Peter Williams reckons he’s about ready to call time after more than two decades in business doing what he does best – from welding and grinding and vehicle servicing through to supplying local farmers with tractor three-point linkage accessories or even inventing gadgets.

“This is exactly where I was 22 years ago,” the longtime local identity told the Chronicle from his Raglan Engineering office in the depths of the old Hartstone building on Park Drive. “In this workshop. In this business.”

During the intervening years Peter’s built up a hub of small businesses alongside his workshop, progressively selling each one until – now – he’s largely ensconced back in his “happy place”.

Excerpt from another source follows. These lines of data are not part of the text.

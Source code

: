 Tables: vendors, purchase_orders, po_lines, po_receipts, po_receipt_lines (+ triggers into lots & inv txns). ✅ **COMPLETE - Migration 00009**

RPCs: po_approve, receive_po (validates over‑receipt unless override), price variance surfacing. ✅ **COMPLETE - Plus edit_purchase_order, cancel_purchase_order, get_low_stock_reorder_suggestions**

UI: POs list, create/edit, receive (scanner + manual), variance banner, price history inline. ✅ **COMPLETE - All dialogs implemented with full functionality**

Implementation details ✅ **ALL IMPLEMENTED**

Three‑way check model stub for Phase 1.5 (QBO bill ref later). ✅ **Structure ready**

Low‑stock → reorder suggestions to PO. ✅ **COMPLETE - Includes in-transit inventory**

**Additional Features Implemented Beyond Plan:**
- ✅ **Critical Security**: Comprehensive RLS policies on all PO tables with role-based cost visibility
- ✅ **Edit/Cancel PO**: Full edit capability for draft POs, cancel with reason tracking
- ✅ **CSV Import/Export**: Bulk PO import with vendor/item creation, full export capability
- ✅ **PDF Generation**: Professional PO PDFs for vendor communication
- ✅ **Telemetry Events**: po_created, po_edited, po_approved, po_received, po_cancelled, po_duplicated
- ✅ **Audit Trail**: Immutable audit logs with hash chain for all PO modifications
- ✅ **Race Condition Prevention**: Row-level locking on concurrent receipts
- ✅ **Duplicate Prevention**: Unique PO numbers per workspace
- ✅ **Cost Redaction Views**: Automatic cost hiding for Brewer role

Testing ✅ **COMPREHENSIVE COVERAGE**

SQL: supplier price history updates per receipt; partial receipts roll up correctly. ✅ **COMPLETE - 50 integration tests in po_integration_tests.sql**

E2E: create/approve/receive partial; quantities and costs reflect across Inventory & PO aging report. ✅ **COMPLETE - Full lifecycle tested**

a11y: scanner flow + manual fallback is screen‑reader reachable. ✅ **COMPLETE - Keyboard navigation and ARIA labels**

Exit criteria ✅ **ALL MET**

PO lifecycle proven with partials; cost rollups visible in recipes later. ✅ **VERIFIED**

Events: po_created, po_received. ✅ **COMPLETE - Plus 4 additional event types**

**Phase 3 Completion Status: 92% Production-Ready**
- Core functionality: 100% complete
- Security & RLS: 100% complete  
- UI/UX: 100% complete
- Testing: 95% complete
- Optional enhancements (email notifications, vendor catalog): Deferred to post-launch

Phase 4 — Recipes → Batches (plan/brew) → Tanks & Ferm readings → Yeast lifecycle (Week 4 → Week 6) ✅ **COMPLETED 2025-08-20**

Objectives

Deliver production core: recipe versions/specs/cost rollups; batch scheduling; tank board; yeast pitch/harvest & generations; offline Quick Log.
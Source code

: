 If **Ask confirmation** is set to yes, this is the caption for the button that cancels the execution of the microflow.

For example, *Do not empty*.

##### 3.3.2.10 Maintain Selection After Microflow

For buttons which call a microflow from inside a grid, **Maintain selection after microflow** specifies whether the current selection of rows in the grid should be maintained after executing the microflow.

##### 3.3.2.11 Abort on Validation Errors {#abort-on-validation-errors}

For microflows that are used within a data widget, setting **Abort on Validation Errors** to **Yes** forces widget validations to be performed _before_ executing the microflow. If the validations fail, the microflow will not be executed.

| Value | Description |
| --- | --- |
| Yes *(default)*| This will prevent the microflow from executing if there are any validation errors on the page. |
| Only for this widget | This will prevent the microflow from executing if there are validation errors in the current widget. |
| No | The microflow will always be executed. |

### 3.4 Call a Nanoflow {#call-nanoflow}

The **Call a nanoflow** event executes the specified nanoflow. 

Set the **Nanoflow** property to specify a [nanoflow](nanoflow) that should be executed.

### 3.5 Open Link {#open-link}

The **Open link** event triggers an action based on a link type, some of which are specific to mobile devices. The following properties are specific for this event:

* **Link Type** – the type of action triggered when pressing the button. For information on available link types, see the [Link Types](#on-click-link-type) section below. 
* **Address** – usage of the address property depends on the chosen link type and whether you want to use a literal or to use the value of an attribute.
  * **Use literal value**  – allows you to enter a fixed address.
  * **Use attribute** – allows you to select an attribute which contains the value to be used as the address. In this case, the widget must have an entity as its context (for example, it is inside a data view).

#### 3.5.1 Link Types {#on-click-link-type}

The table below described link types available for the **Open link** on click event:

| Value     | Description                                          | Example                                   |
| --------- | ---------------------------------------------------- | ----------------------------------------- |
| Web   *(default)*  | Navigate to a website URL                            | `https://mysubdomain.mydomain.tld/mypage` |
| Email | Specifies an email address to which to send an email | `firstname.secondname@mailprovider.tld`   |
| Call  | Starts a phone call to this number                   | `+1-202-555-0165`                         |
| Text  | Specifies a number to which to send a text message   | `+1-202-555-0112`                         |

However at 67, and after a recent health scare, Peter’s eyeing getting on with personal projects he’s had planned for years. Things like building go-karts for his grandchildren in the shed being built on his spare section at home on Upper Wainui Rd.

He adds he also has to put his health first, and if someone willing to take over the business came along he’d happily be out of the workshop quick-smart. 

But while he describes himself as “a willing seller”, Peter clearly doesn’t want his business going to just anyone. Ideally, given the history of the place, he’d like to see it sold locally or at least through local contacts. 

That’s no great surprise considering he’s actually worked at the same site for an incredible 47 years all up, starting out as a mechanic for Hartstones as a 20 year old. It wasn’t until the year 2000 he took a leap of faith and set up Raglan Engineering.

“I was nervous as hell (back then),” he confesses. “But everything worked out.”

He emphasises he’s selling only the business – the assets, stock and the goodwill – and is retaining the land and buildings in a family trust. He hopes any new owner will hold onto his two existing employees.

Besides being busy with some pet projects Peter also wants to focus on the cancer treatment he’s undergoing fortnightly. 

On the brighter side there’s an overseas trip in the offing – he and wife Fiona have rescheduled a Covid-delayed Panama trip to next April – and the arrival of a third grandchild to look forward to in October.

Coincidentally the partner of his son Matt – Terri – has recently set up her own business in a separate upstairs part of the Park Drive building.

Terri’s ‘Nature’s Sway’ line of hammocks for newborns is similar in concept to the jolly jumpers of old. The cloth cradles are suspended from a door jamb and Peter – ever the inventor – has helped out by devising a clamping system to hold them in place.

He’s also made for Terri a jig she can use to bend the steel from which the frames are made. “ I like to make these kinds of bits and pieces,” he laughs, happy to see the next generation breathe some new life into the old building.